GIVEN RECORDS |
=======
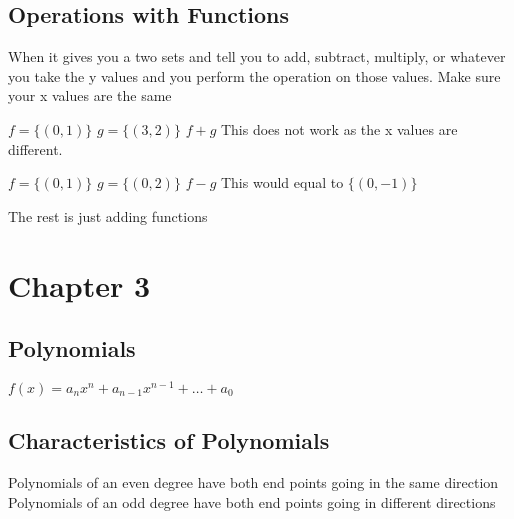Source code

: \documentclass[../main.tex]{subfiles}
\begin{document}
\subsection{Operations with Functions}

When it gives you a two sets and tell you to add, subtract, multiply, or whatever you take the y values and you perform the operation on those values. Make sure your x values are the same

$f=\{(0,1)\}$ $g=\{(3,2)\}$ $f+g$ This does not work as the x values are different.

$f=\{(0,1)\}$ $g=\{(0,2)\}$ $f-g$ This would equal to $\{(0,-1)\}$

The rest is just adding functions

\section{Chapter 3}
\subsection{Polynomials}

$f(x)=a_nx^n+a_{n-1}x^{n-1}+\ldots+a_0$

\subsection{Characteristics of Polynomials}

Polynomials of an even degree have both end points going in the same direction
Polynomials of an odd degree have both end points going in different directions

 
\end{document}
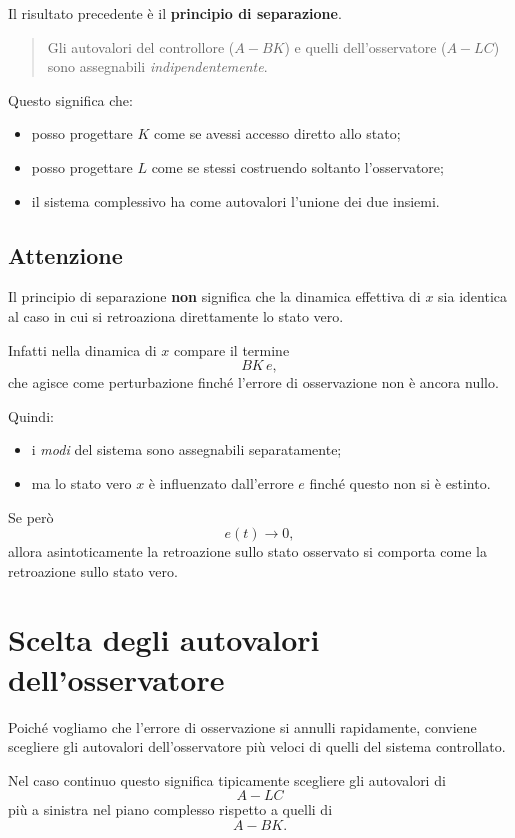 Il risultato precedente è il \textbf{principio di separazione}.

\begin{quote}
Gli autovalori del controllore (\(A-BK\)) e quelli dell'osservatore (\(A-LC\))
sono assegnabili \emph{indipendentemente}.
\end{quote}

Questo significa che:
\begin{itemize}
    \item posso progettare \(K\) come se avessi accesso diretto allo stato;
    \item posso progettare \(L\) come se stessi costruendo soltanto l'osservatore;
    \item il sistema complessivo ha come autovalori l'unione dei due insiemi.
\end{itemize}

\subsection*{Attenzione}

Il principio di separazione \textbf{non} significa che la dinamica effettiva di \(x\)
sia identica al caso in cui si retroaziona direttamente lo stato vero.

Infatti nella dinamica di \(x\) compare il termine
\[
BK\,e,
\]
che agisce come perturbazione finché l'errore di osservazione non è ancora nullo.

Quindi:
\begin{itemize}
    \item i \emph{modi} del sistema sono assegnabili separatamente;
    \item ma lo stato vero \(x\) è influenzato dall'errore \(e\) finché questo non si è estinto.
\end{itemize}

Se però
\[
e(t)\to 0,
\]
allora asintoticamente la retroazione sullo stato osservato si comporta come
la retroazione sullo stato vero.

\section{Scelta degli autovalori dell'osservatore}

Poiché vogliamo che l'errore di osservazione si annulli rapidamente,
conviene scegliere gli autovalori dell'osservatore più veloci di quelli del sistema controllato.

Nel caso continuo questo significa tipicamente scegliere gli autovalori di
\[
A-LC
\]
più a sinistra nel piano complesso rispetto a quelli di
\[
A-BK.
\]

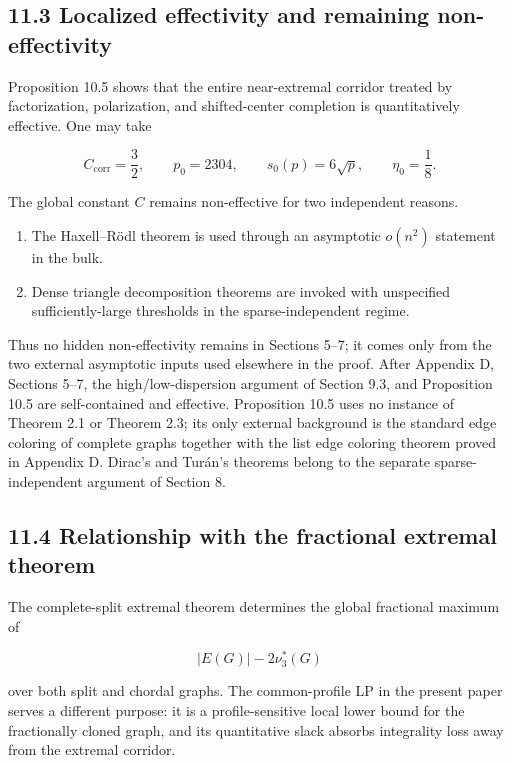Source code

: \documentclass[
  american,
  11pt,
  a4paper,
]{article}
\providecommand{\tightlist}{%
  \setlength{\itemsep}{0pt}\setlength{\parskip}{0pt}}
\begin{document}
\subsection{11.3 Localized effectivity and remaining non-effectivity}\label{localized-effectivity-and-remaining-non-effectivity}

Proposition 10.5 shows that the entire near-extremal corridor treated by factorization, polarization, and shifted-center completion is quantitatively effective. One may take

\[
C_{\mathrm{corr}}=\frac32,
\qquad
p_0=2304,
\qquad
s_0(p)=6\sqrt p,
\qquad
\eta_0=\frac18.
\]

The global constant \(C\) remains non-effective for two independent reasons.

\begin{enumerate}
\def\labelenumi{\arabic{enumi}.}
\tightlist
\item
  The Haxell--Rödl theorem is used through an asymptotic \(o(n^2)\) statement in the bulk.
\item
  Dense triangle decomposition theorems are invoked with unspecified sufficiently-large thresholds in the sparse-independent regime.
\end{enumerate}

Thus no hidden non-effectivity remains in Sections 5--7; it comes only from the two external asymptotic inputs used elsewhere in the proof. After Appendix D, Sections 5--7, the high/low-dispersion argument of Section 9.3, and Proposition 10.5 are self-contained and effective. Proposition 10.5 uses no instance of Theorem 2.1 or Theorem 2.3; its only external background is the standard edge coloring of complete graphs together with the list edge coloring theorem proved in Appendix D. Dirac's and Turán's theorems belong to the separate sparse-independent argument of Section 8.

\subsection{11.4 Relationship with the fractional extremal theorem}\label{relationship-with-the-fractional-extremal-theorem}

The complete-split extremal theorem determines the global fractional maximum of

\[
|E(G)|-2\nu_3^*(G)
\]

over both split and chordal graphs. The common-profile LP in the present paper serves a different purpose: it is a profile-sensitive local lower bound for the fractionally cloned graph, and its quantitative slack absorbs integrality loss away from the extremal corridor.
\end{document}
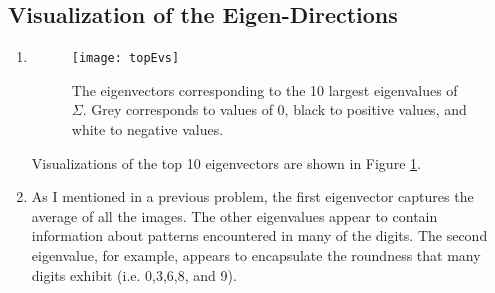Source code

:\documentclass{article}
\begin{document}
\subsection{Visualization of the Eigen-Directions}
\begin{enumerate}
	\item
	\begin{figure}
        \centering
        \texttt{[image: topEvs]}
        \caption{The eigenvectors corresponding to the 10 largest eigenvalues of $\Sigma$. Grey corresponds to values of 0, black to positive values, and white to negative values.} 
        \label{fig:topEvs}
    \end{figure}
	Visualizations of the top 10 eigenvectors are shown in Figure \ref{fig:topEvs}.
	\item As I mentioned in a previous problem, the first eigenvector captures the average of all the images. The other eigenvalues appear to contain information about patterns encountered in many of the digits. The second eigenvalue, for example, appears to encapsulate the roundness that many digits exhibit (i.e. 0,3,6,8, and 9). 
\end{enumerate}
\end{document}
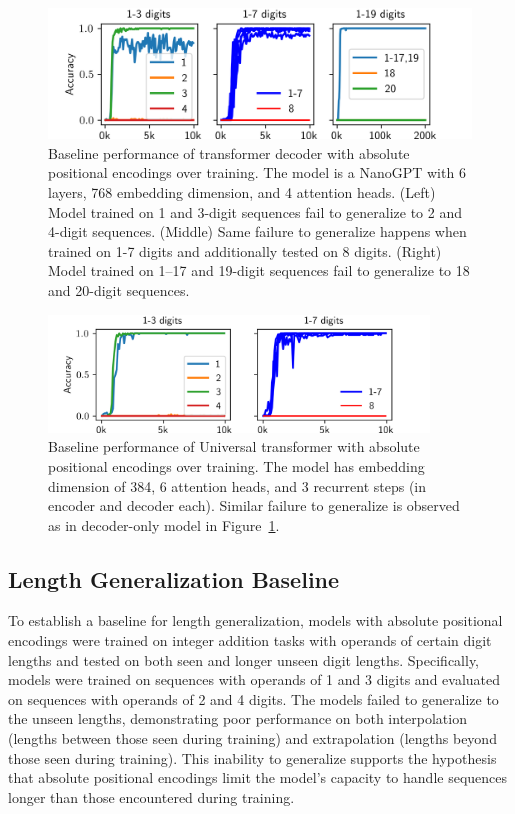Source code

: \begin{figure}[!h]
    \centering
    \includegraphics[width=\textwidth]{fig/baseline_and_longer.png}
    \caption{Baseline performance of transformer decoder with absolute positional encodings over training. The model is a NanoGPT with 6 layers, 768 embedding dimension, and 4 attention heads. (Left) Model trained on 1 and 3-digit sequences fail to generalize to 2 and 4-digit sequences. (Middle) Same failure to generalize happens when trained on 1-7 digits and additionally tested on 8 digits. (Right) Model trained on 1--17 and 19-digit sequences fail to generalize to 18 and 20-digit sequences.}
    \label{fig:baseline_and_longer}
\end{figure}

\begin{figure}[!h]
    \centering
    \includegraphics[width=0.9\textwidth]{fig/baseline_and_longer_ut.png}
    \caption{Baseline performance of Universal transformer with absolute positional encodings over training. The model has embedding dimension of 384, 6 attention heads, and 3 recurrent steps (in encoder and decoder each). Similar failure to generalize is observed as in decoder-only model in Figure~\ref{fig:baseline_and_longer}.}
    \label{fig:baseline_and_longer_ut}
\end{figure}

\subsection{Length Generalization Baseline}\label{subsec:length_generalization_baseline}

To establish a baseline for length generalization, models with absolute positional encodings were trained on integer addition tasks with operands of certain digit lengths and tested on both seen and longer unseen digit lengths. Specifically, models were trained on sequences with operands of 1 and 3 digits and evaluated on sequences with operands of 2 and 4 digits. The models failed to generalize to the unseen lengths, demonstrating poor performance on both interpolation (lengths between those seen during training) and extrapolation (lengths beyond those seen during training). This inability to generalize supports the hypothesis that absolute positional encodings limit the model's capacity to handle sequences longer than those encountered during training.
=======
WORK ORDER | If a line in the records above includes the string "asymptotic", copy it.

ANSWER FOR THIS EXERCISE |
  The Haxell--Rödl theorem is used through an asymptotic \(o(n^2)\) statement in the bulk.
Thus no hidden non-effectivity remains in Sections 5--7; it comes only from the two external asymptotic inputs used elsewhere in the proof. After Appendix D, Sections 5--7, the high/low-dispersion argument of Section 9.3, and Proposition 10.5 are self-contained and effective. Proposition 10.5 uses no instance of Theorem 2.1 or Theorem 2.3; its only external background is the standard edge coloring of complete graphs together with the list edge coloring theorem proved in Appendix D. Dirac's and Turán's theorems belong to the separate sparse-independent argument of Section 8.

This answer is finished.